## Brief
Each entry below needs to be retyped exactly as given.

START Dataset records

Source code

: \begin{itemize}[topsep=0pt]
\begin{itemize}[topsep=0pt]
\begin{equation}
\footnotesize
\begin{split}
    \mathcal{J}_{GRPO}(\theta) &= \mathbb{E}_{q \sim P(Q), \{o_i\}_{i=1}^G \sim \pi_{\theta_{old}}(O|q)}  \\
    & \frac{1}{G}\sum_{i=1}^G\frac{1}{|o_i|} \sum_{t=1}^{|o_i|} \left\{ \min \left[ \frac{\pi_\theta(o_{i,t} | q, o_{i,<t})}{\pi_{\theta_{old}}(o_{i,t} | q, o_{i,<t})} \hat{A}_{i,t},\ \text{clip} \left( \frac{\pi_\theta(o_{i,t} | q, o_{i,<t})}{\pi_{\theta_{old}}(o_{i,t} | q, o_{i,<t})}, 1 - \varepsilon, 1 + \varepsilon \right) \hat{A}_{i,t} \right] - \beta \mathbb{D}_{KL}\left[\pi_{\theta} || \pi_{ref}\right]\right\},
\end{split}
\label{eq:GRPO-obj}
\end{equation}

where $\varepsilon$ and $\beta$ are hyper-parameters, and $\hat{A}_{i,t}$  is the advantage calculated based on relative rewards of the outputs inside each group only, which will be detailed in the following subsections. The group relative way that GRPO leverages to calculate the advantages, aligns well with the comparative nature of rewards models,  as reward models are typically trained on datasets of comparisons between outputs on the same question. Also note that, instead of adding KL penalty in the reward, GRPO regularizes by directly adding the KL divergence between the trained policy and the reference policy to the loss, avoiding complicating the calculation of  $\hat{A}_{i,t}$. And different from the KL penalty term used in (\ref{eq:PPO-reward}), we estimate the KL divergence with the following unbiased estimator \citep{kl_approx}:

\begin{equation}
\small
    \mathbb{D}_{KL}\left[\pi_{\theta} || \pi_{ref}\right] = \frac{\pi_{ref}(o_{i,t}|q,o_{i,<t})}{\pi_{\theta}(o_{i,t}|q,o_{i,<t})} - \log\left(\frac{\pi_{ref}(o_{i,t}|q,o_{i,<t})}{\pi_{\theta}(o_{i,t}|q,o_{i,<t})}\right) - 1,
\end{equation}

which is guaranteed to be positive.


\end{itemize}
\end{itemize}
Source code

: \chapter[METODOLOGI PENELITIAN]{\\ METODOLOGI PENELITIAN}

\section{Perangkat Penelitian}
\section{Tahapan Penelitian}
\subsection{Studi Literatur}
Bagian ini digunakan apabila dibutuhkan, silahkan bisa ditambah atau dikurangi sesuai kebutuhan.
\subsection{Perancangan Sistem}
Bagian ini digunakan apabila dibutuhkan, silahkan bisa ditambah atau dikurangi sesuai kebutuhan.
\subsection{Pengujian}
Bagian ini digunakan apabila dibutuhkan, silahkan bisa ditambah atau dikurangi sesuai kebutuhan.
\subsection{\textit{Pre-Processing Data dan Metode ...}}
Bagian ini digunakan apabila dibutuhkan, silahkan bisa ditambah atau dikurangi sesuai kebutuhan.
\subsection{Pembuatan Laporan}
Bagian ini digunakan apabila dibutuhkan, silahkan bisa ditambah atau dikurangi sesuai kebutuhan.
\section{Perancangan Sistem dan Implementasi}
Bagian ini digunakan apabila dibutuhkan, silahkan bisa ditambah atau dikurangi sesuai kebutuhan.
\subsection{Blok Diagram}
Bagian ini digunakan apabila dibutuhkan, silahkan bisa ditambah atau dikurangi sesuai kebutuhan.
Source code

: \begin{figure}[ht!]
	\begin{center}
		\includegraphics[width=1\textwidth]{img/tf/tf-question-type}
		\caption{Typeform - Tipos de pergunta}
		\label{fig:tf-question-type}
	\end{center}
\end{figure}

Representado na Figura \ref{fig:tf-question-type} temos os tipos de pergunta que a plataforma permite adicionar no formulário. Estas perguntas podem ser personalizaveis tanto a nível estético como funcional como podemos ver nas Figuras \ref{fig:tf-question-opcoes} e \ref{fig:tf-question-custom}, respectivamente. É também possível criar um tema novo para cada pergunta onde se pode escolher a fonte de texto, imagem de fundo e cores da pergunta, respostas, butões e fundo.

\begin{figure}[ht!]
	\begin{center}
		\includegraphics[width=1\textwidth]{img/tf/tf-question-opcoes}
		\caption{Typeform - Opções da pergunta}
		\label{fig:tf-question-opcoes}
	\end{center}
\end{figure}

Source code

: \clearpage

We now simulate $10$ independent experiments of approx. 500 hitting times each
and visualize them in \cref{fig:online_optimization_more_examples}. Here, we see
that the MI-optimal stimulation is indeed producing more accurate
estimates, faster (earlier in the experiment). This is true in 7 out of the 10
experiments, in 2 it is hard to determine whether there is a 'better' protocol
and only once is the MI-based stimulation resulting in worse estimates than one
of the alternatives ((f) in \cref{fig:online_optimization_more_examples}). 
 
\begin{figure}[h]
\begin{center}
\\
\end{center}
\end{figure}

END Dataset records

## Response
Source code

: \begin{itemize}[topsep=0pt]
\begin{itemize}[topsep=0pt]
\begin{equation}
\footnotesize
\begin{split}
    \mathcal{J}_{GRPO}(\theta) &= \mathbb{E}_{q \sim P(Q), \{o_i\}_{i=1}^G \sim \pi_{\theta_{old}}(O|q)}  \\
    & \frac{1}{G}\sum_{i=1}^G\frac{1}{|o_i|} \sum_{t=1}^{|o_i|} \left\{ \min \left[ \frac{\pi_\theta(o_{i,t} | q, o_{i,<t})}{\pi_{\theta_{old}}(o_{i,t} | q, o_{i,<t})} \hat{A}_{i,t},\ \text{clip} \left( \frac{\pi_\theta(o_{i,t} | q, o_{i,<t})}{\pi_{\theta_{old}}(o_{i,t} | q, o_{i,<t})}, 1 - \varepsilon, 1 + \varepsilon \right) \hat{A}_{i,t} \right] - \beta \mathbb{D}_{KL}\left[\pi_{\theta} || \pi_{ref}\right]\right\},
\end{split}
\label{eq:GRPO-obj}
\end{equation}

where $\varepsilon$ and $\beta$ are hyper-parameters, and $\hat{A}_{i,t}$  is the advantage calculated based on relative rewards of the outputs inside each group only, which will be detailed in the following subsections. The group relative way that GRPO leverages to calculate the advantages, aligns well with the comparative nature of rewards models,  as reward models are typically trained on datasets of comparisons between outputs on the same question. Also note that, instead of adding KL penalty in the reward, GRPO regularizes by directly adding the KL divergence between the trained policy and the reference policy to the loss, avoiding complicating the calculation of  $\hat{A}_{i,t}$. And different from the KL penalty term used in (\ref{eq:PPO-reward}), we estimate the KL divergence with the following unbiased estimator \citep{kl_approx}:

\begin{equation}
\small
    \mathbb{D}_{KL}\left[\pi_{\theta} || \pi_{ref}\right] = \frac{\pi_{ref}(o_{i,t}|q,o_{i,<t})}{\pi_{\theta}(o_{i,t}|q,o_{i,<t})} - \log\left(\frac{\pi_{ref}(o_{i,t}|q,o_{i,<t})}{\pi_{\theta}(o_{i,t}|q,o_{i,<t})}\right) - 1,
\end{equation}

which is guaranteed to be positive.


\end{itemize}
\end{itemize}
Source code

: \chapter[METODOLOGI PENELITIAN]{\\ METODOLOGI PENELITIAN}

\section{Perangkat Penelitian}
\section{Tahapan Penelitian}
\subsection{Studi Literatur}
Bagian ini digunakan apabila dibutuhkan, silahkan bisa ditambah atau dikurangi sesuai kebutuhan.
\subsection{Perancangan Sistem}
Bagian ini digunakan apabila dibutuhkan, silahkan bisa ditambah atau dikurangi sesuai kebutuhan.
\subsection{Pengujian}
Bagian ini digunakan apabila dibutuhkan, silahkan bisa ditambah atau dikurangi sesuai kebutuhan.
\subsection{\textit{Pre-Processing Data dan Metode ...}}
Bagian ini digunakan apabila dibutuhkan, silahkan bisa ditambah atau dikurangi sesuai kebutuhan.
\subsection{Pembuatan Laporan}
Bagian ini digunakan apabila dibutuhkan, silahkan bisa ditambah atau dikurangi sesuai kebutuhan.
\section{Perancangan Sistem dan Implementasi}
Bagian ini digunakan apabila dibutuhkan, silahkan bisa ditambah atau dikurangi sesuai kebutuhan.
\subsection{Blok Diagram}
Bagian ini digunakan apabila dibutuhkan, silahkan bisa ditambah atau dikurangi sesuai kebutuhan.
Source code

: \begin{figure}[ht!]
	\begin{center}
		\includegraphics[width=1\textwidth]{img/tf/tf-question-type}
		\caption{Typeform - Tipos de pergunta}
		\label{fig:tf-question-type}
	\end{center}
\end{figure}

Representado na Figura \ref{fig:tf-question-type} temos os tipos de pergunta que a plataforma permite adicionar no formulário. Estas perguntas podem ser personalizaveis tanto a nível estético como funcional como podemos ver nas Figuras \ref{fig:tf-question-opcoes} e \ref{fig:tf-question-custom}, respectivamente. É também possível criar um tema novo para cada pergunta onde se pode escolher a fonte de texto, imagem de fundo e cores da pergunta, respostas, butões e fundo.

\begin{figure}[ht!]
	\begin{center}
		\includegraphics[width=1\textwidth]{img/tf/tf-question-opcoes}
		\caption{Typeform - Opções da pergunta}
		\label{fig:tf-question-opcoes}
	\end{center}
\end{figure}

Source code

: \clearpage

We now simulate $10$ independent experiments of approx. 500 hitting times each
and visualize them in \cref{fig:online_optimization_more_examples}. Here, we see
that the MI-optimal stimulation is indeed producing more accurate
estimates, faster (earlier in the experiment). This is true in 7 out of the 10
experiments, in 2 it is hard to determine whether there is a 'better' protocol
and only once is the MI-based stimulation resulting in worse estimates than one
of the alternatives ((f) in \cref{fig:online_optimization_more_examples}). 
 
\begin{figure}[h]
\begin{center}
\\
\end{center}
\end{figure}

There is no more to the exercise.